I have a couple questions about malware and exploits that I hope someone could answer to help me better understand those topics.

First: I know of two dominant ways to spread malware. The malware can be in an executable file and cause an infection when the user runs the file. Or the malware can be embedded in some other file type (image, video, ...) that uses a specific application to open the file. From there, a security vulnerability in that application can be exploited to cause the infection. Both of these methods require the user to use the infected file. My question is (and I can't believe I couldn't find the answer anywhere):

Can your computer become infected from the mere act of downloading an infected file (without running it)? I suppose another way of asking this might be, "Can a file be programmed to start itself upon downloading?"
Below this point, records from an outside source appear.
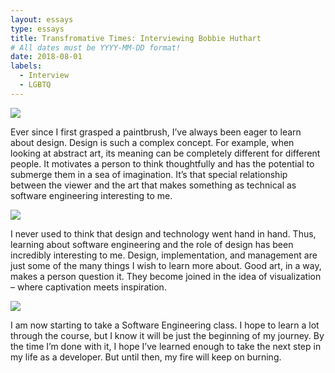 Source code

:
 ```yaml
---
layout: essays
type: essays
title: Transfromative Times: Interviewing Bobbie Huthart
# All dates must be YYYY-MM-DD format!
date: 2018-08-01
labels:
  - Interview
  - LGBTQ
---
```


<img class="ui tiny left circular floated image" src="../images/paintbrushes.jpg">

Ever since I first grasped a paintbrush, I’ve always been eager to learn about design. Design is such a complex concept. For example, when looking at abstract art, its meaning can be completely different for different people. It motivates a person to think thoughtfully and has the potential to submerge them in a sea of imagination. It’s that special relationship between the viewer and the art that makes something as technical as software engineering interesting to me.

<img class="ui tiny left circular floated image" src="../images/design-technology.jpg">

I never used to think that design and technology went hand in hand.  Thus, learning about software engineering and the role of design has been incredibly interesting to me. Design, implementation, and management are just some of the many things I wish to learn more about. Good art, in a way, makes a person question it. They become joined in the idea of visualization – where captivation meets inspiration.

<img class="ui tiny left circular floated image" src="../images/software-code.jpg">

I am now starting to take a Software Engineering class. I hope to learn a lot through the course, but I know it will be just the beginning of my journey. By the time I’m done with it, I hope I’ve learned enough to take the next step in my life as a developer. But until then, my fire will keep on burning.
Second: Can a file in an archived format (zip or rar or whatever) be made to execute as soon as it is extracted? Or is it safe to extract files from an archive before running a virus scan on them? And for that matter, do virus scanners work correctly on archived files?

And finally: If you convert an infected video file to a different container format before playing it, is it possible for the malicious code to survive the conversion?

This wound up being pretty long winded but thanks for reading. Any help at all is appreciated! Thanks!

  1. The act of downloading itself can't infect your computer but several steps along the way can. First just being connected to the internet could infect your computer (see worms and Code Red Worm) through an OS service. This risk has been greatly reduced since the beginning of the Internet (with OS lockdowns and firewalls) but still exists. Going to the website to get the download link could also lead to several exploits (see Cross-site scripting XSS). Once you get the link and are just transferring the bytes down I don't know of any current attack vectors.

  2. This would depend on an exploit on the archive viewer and your use. The viewer itself is just reading the zip file, extracting contents and writing them to disk. Some viewers have an Install option that extracts the files and then starts execution so that would obviously be a risk. There could be something like a buffer overflow exploit on the zip viewer but I have not heard of one.

  3. The converting software could be the target of the exploit. It's really hard to say. Generally viewing or viewing converted videos are safe activities but anytime code is executing or manipulating data there is the risk for an exploit.


In regard to files inside archives assuming the archive itself is not malicious there is nothing in the extraction process that would cause a file to run. The extraction process does not try to interrupt the contents of the file being extracted it just writes out the decompressed form of the data.

In regard to video conversion the malicious code may actually be triggered by the conversion process itself. As this requires interrupting data within the video file. Just as playback would. Even if not triggered the code may very well survive conversion. Although the exploit may or may not work for the new format.